During the term of the 2009 Agreement, the Roses purchased a home within the 85253 zip code, using a real estate agent other than Young. The Roses paid that agent a commission. Young thereafter sued the Roses for breach of contract, seeking to recover the commission set forth in the 2009 Agreement.
The trial court granted summary judgment in favor of the Roses, finding that Young did not sign the agreement electronically as a matter of law. The Court of Appeals reversed the trial court’s ruling. The Court of Appeals determined that the trial court record was not fully developed to allow a ruling on the issue, and remanded back to the trial court to more fully develop that record.

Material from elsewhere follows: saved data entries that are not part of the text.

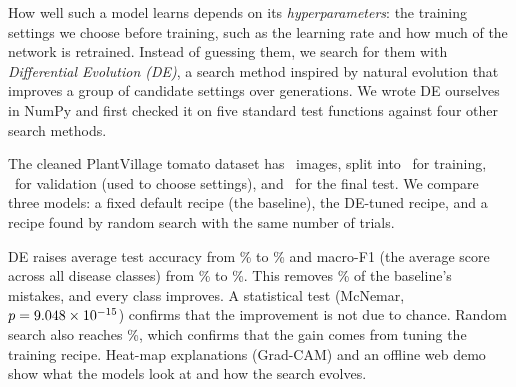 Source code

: How well such a model learns depends on its \emph{hyperparameters}: the training settings we choose before training, such as the learning rate and how much of the network is retrained. Instead of guessing them, we search for them with \emph{Differential Evolution (DE)}, a search method inspired by natural evolution that improves a group of candidate settings over generations. We wrote DE ourselves in NumPy and first checked it on five standard test functions against four other search methods.

The cleaned PlantVillage tomato dataset has \TotalN\ images, split into \TrainN\ for training, \ValN\ for validation (used to choose settings), and \TestN\ for the final test. We compare three models: a fixed default recipe (the baseline), the DE-tuned recipe, and a recipe found by random search with the same number of trials.

DE raises average test accuracy from \BaseAcc\% to \DEAcc\% and macro-F1 (the average score across all disease classes) from \BaseFone\% to \DEFone\%. This removes \ErrorReduction\% of the baseline's mistakes, and every class improves. A statistical test (McNemar, $p=\McNemarP$) confirms that the improvement is not due to chance. Random search also reaches \RSAcc\%, which confirms that the gain comes from tuning the training recipe. Heat-map explanations (Grad-CAM) and an offline web demo show what the models look at and how the search evolves.
\clearpage
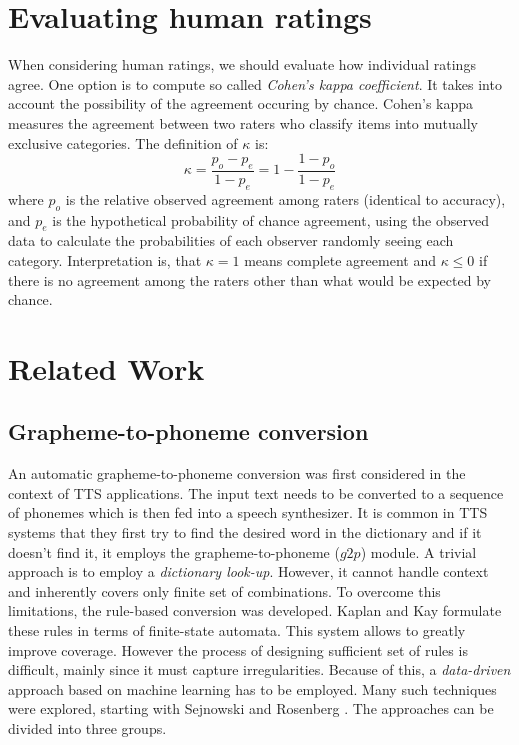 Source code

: \section{Evaluating human ratings}
When considering human ratings, we should evaluate how individual ratings agree.
One option is to compute so called \textit{Cohen's kappa coefficient}\cite{cohen1968weighted}.
It takes into account the possibility of the agreement occuring by chance.
Cohen's kappa measures the agreement between two raters who classify items into mutually exclusive categories.
The definition of $\kappa$ is:
\begin{equation}
\kappa = \frac {p_{o}-p_{e}}{1-p_{e}}=1-\frac {1-p_{o}}{1-p_{e}}
\end{equation}
where $p_o$ is the relative observed agreement among raters (identical to accuracy), and $p_e$ is the hypothetical probability of chance agreement, using the observed data to calculate the probabilities of each observer randomly seeing each category.
Interpretation is, that $\kappa = 1$ means complete agreement and $\kappa \leq 0$ if there is no agreement among the raters other than what would be expected by chance. 
\pagebreak
\section{Related Work}
\label{relatedwork}
\subsection{Grapheme-to-phoneme conversion}
An automatic grapheme-to-phoneme conversion was first considered in the context of TTS applications. The input text needs to be converted to a sequence of phonemes which is then fed into a speech synthesizer.
It is common in TTS systems that they first try to find the desired word in the dictionary and if it doesn't find it, it employs the grapheme-to-phoneme ($g2p$) module.
A trivial approach is to employ a \textit{dictionary look-up}.
However, it cannot handle context and inherently covers only finite set of combinations.
To overcome this limitations, the rule-based conversion was developed.
Kaplan and Kay \cite{kaplan1994regular} formulate these rules in terms of finite-state automata.
This system allows to greatly improve coverage.
However the process of designing sufficient set of rules is difficult, mainly since it must capture irregularities.
Because of this, a \textit{data-driven} approach based on machine learning has to be employed.
Many such techniques were explored, starting with Sejnowski and Rosenberg \cite{sejnowski1988nettalk}.
The approaches can be divided into three groups.
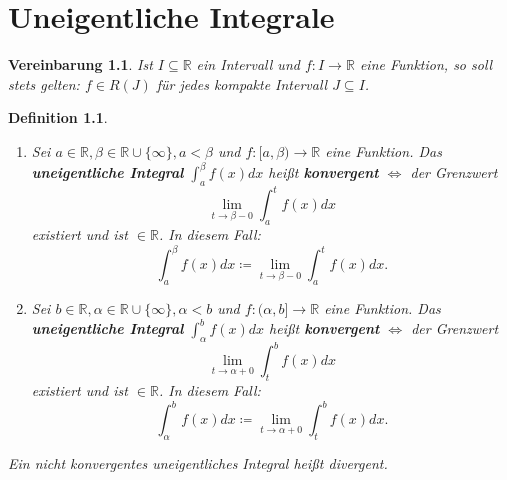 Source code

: \documentclass{extreport}
\newcommand{\R}{\mathbb{R}}
\theoremstyle{named}
\theoremstyle{dotless}
\newtheorem*{definition}{Definition}
\newtheorem*{vereinbarung}{Vereinbarung}
\begin{document}
\newpage


\chapter{Uneigentliche Integrale}


\begin{vereinbarung}
	Ist $I \subseteq \R$ ein Intervall und $f \colon I \rightarrow \R$ eine Funktion, so soll stets gelten: $f \in R(J)$ für jedes kompakte Intervall $J \subseteq I$.	
\end{vereinbarung}

 
\begin{definition} ~\
	\begin{enumerate}
		\item Sei $a \in \R, \beta \in \R \cup \{ \infty \}, a < \beta$ und $f \colon [a, \beta) \rightarrow \R$ eine Funktion. Das \textbf{uneigentliche Integral} $\int_{a}^{\beta} f(x) dx$ hei{\ss}t \textbf{konvergent} $\iff$ der Grenzwert
			$$ \lim_{t \rightarrow \beta - 0} \int_{a}^{t} f(x) dx $$
			existiert und ist $\in \R$. In diesem Fall:
			$$ \int_{a}^{\beta} f(x) dx \coloneqq \lim_{t \rightarrow \beta - 0} \int_{a}^{t} f(x) dx. $$
		\item Sei $b \in \R, \alpha \in \R \cup \{ \infty \}, \alpha < b$ und $f \colon (\alpha, b] \rightarrow \R$ eine Funktion. Das \textbf{uneigentliche Integral} $\int_{\alpha}^{b} f(x) dx$ hei{\ss}t \textbf{konvergent} $\iff$ der Grenzwert
			$$ \lim_{t \rightarrow \alpha + 0} \int_{t}^{b} f(x) dx $$
			existiert und ist $\in \R$. In diesem Fall:
			$$ \int_{\alpha}^{b} f(x) dx \coloneqq \lim_{t \rightarrow \alpha + 0} \int_{t}^{b} f(x) dx. $$
	\end{enumerate}
	Ein nicht konvergentes uneigentliches Integral hei{\ss}t divergent.
\end{definition}
\end{document}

The importance of the Young case is that one could unknowingly bind oneself to a contract by simply corresponding by e-mail, so long as it is established that the parties agreed to conduct a transaction by electronic means. With so many agreements today being negotiated and prepared through electronic means, one could be deemed to have electronically signed an agreement based on the content of e-mail correspondence, whether one actually signs the agreement or not, if the e-mail seems to indicate an intent to be bound. YIKES!